(Stored data)
=-=-=
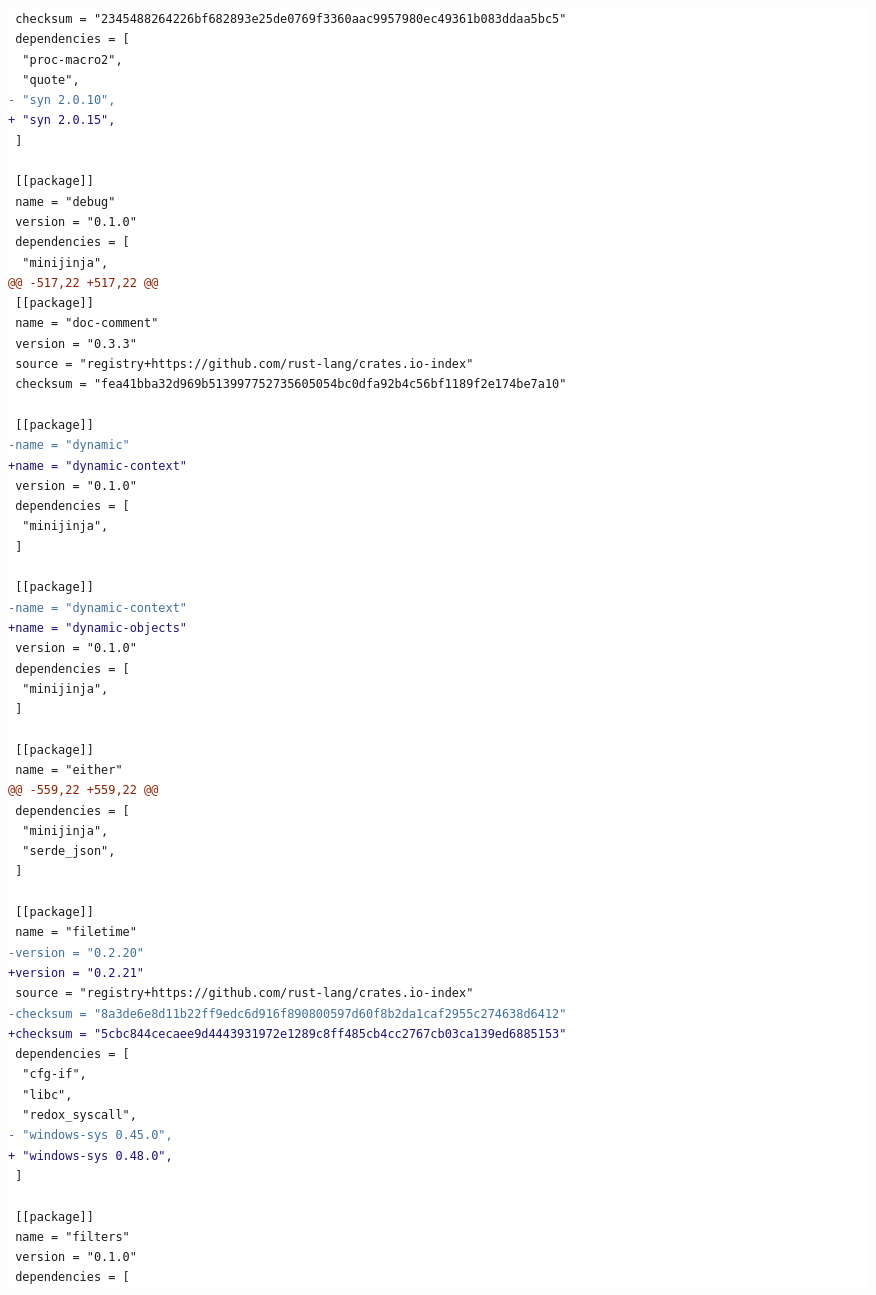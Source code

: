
 ```diff
 checksum = "2345488264226bf682893e25de0769f3360aac9957980ec49361b083ddaa5bc5"
 dependencies = [
  "proc-macro2",
  "quote",
- "syn 2.0.10",
+ "syn 2.0.15",
 ]
 
 [[package]]
 name = "debug"
 version = "0.1.0"
 dependencies = [
  "minijinja",
@@ -517,22 +517,22 @@
 [[package]]
 name = "doc-comment"
 version = "0.3.3"
 source = "registry+https://github.com/rust-lang/crates.io-index"
 checksum = "fea41bba32d969b513997752735605054bc0dfa92b4c56bf1189f2e174be7a10"
 
 [[package]]
-name = "dynamic"
+name = "dynamic-context"
 version = "0.1.0"
 dependencies = [
  "minijinja",
 ]
 
 [[package]]
-name = "dynamic-context"
+name = "dynamic-objects"
 version = "0.1.0"
 dependencies = [
  "minijinja",
 ]
 
 [[package]]
 name = "either"
@@ -559,22 +559,22 @@
 dependencies = [
  "minijinja",
  "serde_json",
 ]
 
 [[package]]
 name = "filetime"
-version = "0.2.20"
+version = "0.2.21"
 source = "registry+https://github.com/rust-lang/crates.io-index"
-checksum = "8a3de6e8d11b22ff9edc6d916f890800597d60f8b2da1caf2955c274638d6412"
+checksum = "5cbc844cecaee9d4443931972e1289c8ff485cb4cc2767cb03ca139ed6885153"
 dependencies = [
  "cfg-if",
  "libc",
  "redox_syscall",
- "windows-sys 0.45.0",
+ "windows-sys 0.48.0",
 ]
 
 [[package]]
 name = "filters"
 version = "0.1.0"
 dependencies = [
```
=-=-=
Assignment:
What is the number of lines above that contain the string "dynamic"? Answer with that number only.

Reply to the task:
4